Scacciare l'idea di una «guerra per procura» prendendo coraggio nel varare un nuovo pacchetto di sanzioni, il sesto; che stavolta imporrebbe sacrifici anche al Vecchio Continente. Così l'Ue punta ad asciugare le casse di Mosca, provando a destabilizzare il forziere militare di Putin privandolo dell'incasso numero uno: quello derivato dal petrolio. E poi spingere lo «zar» a fare i conti con la realtà, sedersi a un tavolo negoziale e far tacere le armi.
Da oggi, però, si fermeranno i flussi di gas verso l'Ue da uno dei due punti di ingresso in Ucraina: «Le forze di occupazione interrompono le operazioni», fa sapere il gestore della rete con un fulmine a ciel sereno. Stop al transito attraverso Sokhranivka e contratti con l'Ue rispettati solo grazie a un altro «tubo». Ad Amsterdam e Londra esplodono le quotazioni. Panico in Europa, perché da lì passa circa un terzo del metano Ue. E Gazprom non dà conferme sul cambio di rotta del gas.
Emmanuel Macron, presidente di turno del Consiglio dell'Ue, stava provando a spronare i 27 sul bando «graduale» all'import di greggio e prodotti raffinati dalla Russia. Come chiesto da Zelensky: «L'Ue deve smettere di sponsorizzare la macchina militare russa». «Pacchetto» non approvato nel fine settimana e rimandato ancora. Perché ha un prezzo: dai contraccolpi sul Brent agli aiuti a chi è meno attrezzato (e magari senza mare come l'Ungheria). La missione di Von der Leyen a Budapest il 9 maggio non ha risolto granché. La telefonata dell'inquilino dell'Eliseo a Viktor Orbán, altro nulla di fatto. Il sottosegretario francese agli Affari Europei, Clément Beaune, ipotizza un accordo sul petrolio in settimana: «Probabilmente è questione di giorni». «Ci sono difficoltà, spero che entro lunedì siano appianate», altrimenti saranno affrontate nel Consiglio, a livello ministeriale, aggiunge l'Alto rappresentante per la Politica estera Ue Josep Borrell. Ma c'è un sottobosco, una giungla Ue in cui gli affari vengono prima degli ideali pro-Kiev sull'inviolabilità di Stato sovrano. Si punta infatti a stanare i furbetti che siedono tra i 27. La Grecia sta per esempio aiutando la Russia a vendere il suo petrolio grazie ai porti. Gli armatori di Atene hanno triplicato gli affari con Mosca dall'inizio della guerra (possono ancora farlo). E pure il paese della presidente dell'Europarlamento Roberta Metsola, Malta, come Cipro, vede nel chiaroscuro delle sanzioni un business da preservare; e con la Grecia stanno ingolfando Bruxelles.
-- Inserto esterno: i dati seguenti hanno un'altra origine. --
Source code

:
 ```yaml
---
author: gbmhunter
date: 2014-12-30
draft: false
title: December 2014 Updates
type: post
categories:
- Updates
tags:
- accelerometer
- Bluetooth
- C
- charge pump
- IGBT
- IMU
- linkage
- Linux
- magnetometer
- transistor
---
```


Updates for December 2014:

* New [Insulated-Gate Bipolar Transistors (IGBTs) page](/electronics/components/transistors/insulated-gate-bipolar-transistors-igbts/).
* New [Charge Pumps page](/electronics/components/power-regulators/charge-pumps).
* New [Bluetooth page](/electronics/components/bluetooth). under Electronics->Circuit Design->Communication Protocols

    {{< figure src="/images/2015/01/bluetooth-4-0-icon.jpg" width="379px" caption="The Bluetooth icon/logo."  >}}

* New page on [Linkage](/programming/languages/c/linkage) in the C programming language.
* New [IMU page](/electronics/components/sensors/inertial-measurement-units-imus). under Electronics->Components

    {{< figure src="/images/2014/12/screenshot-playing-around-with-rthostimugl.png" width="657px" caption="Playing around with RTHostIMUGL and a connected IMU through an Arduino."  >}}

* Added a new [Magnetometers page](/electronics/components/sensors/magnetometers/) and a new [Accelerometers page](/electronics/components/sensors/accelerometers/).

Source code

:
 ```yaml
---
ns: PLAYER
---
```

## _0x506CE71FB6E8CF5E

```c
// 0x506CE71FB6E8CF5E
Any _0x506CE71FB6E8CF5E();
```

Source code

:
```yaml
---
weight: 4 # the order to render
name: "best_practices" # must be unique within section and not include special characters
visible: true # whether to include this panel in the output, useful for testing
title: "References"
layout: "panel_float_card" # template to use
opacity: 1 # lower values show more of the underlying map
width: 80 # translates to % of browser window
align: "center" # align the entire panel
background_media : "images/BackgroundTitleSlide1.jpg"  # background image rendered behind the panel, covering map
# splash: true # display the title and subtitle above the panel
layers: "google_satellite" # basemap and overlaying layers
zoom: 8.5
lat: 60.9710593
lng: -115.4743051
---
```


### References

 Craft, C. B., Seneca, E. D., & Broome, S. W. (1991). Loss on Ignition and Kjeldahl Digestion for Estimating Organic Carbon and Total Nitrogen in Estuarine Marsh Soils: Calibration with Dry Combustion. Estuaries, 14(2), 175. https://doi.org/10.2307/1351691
Non basta l'ipotesi di un possibile Recovery Fund sull'energia, né le deroghe, per incentivare i 27 al sì. «Petrolio e gas sono le uniche cose che Mosca esporta ancora (a parte la guerra)», ricorda Mykhailo Podolyak, consigliere del presidente ucraino. Berlino sembra essersi allineata, dopo Roma. La gestazione del «pacchetto» petrolio si curerà oggi con una videoconferenza ad hoc. Se Orbàn può rimarcare ragioni tecniche, per i tre «giapponesi» dell'Ue è lo stop al viavai di petroliere a impensierirli. Non sarà più concesso di veicolare barili russi in mezzo globo.
L'Ungheria frena di più. «La loro raffineria è stata realizzata sulla base delle caratteristiche del petrolio di Mosca», riassume Borrell. Gli oleodotti di Budapest arrivano dalla Russia, e a Orbàn è stato concesso un anno e mezzo di deroga per riconvertire stabilimenti e macchine. Impossibile per i magiari ricevere petrolio: «È senza sbocco, e non esiste oleodotto che trasporti petrolio in Ungheria se non quello», ammette Borrell. Gli altri timorosi di restare a secco di greggio, senza contromisure da Bruxelles, sono Slovacchia e Repubblica Ceca, che come Budapest dipendono dall'oleodotto «dell'amicizia», il tubo russo che si vorrebbe chiudere: Druzhba. Da un lato i veti all'embargo energetico, dall'altro gli equilibri globali. Macron ieri ha sondato anche Pechino.
«Urgente arrivare al cessate il fuoco e rispettare l'integrità territoriale dell'Ucraina». Riferisce l'Eliseo la versione di Xi Jinping. Segnali, ma il Dragone si muove cauto: tra gli affari con Mosca e quelli con l'Europa. E con occhio puntato su Taiwan.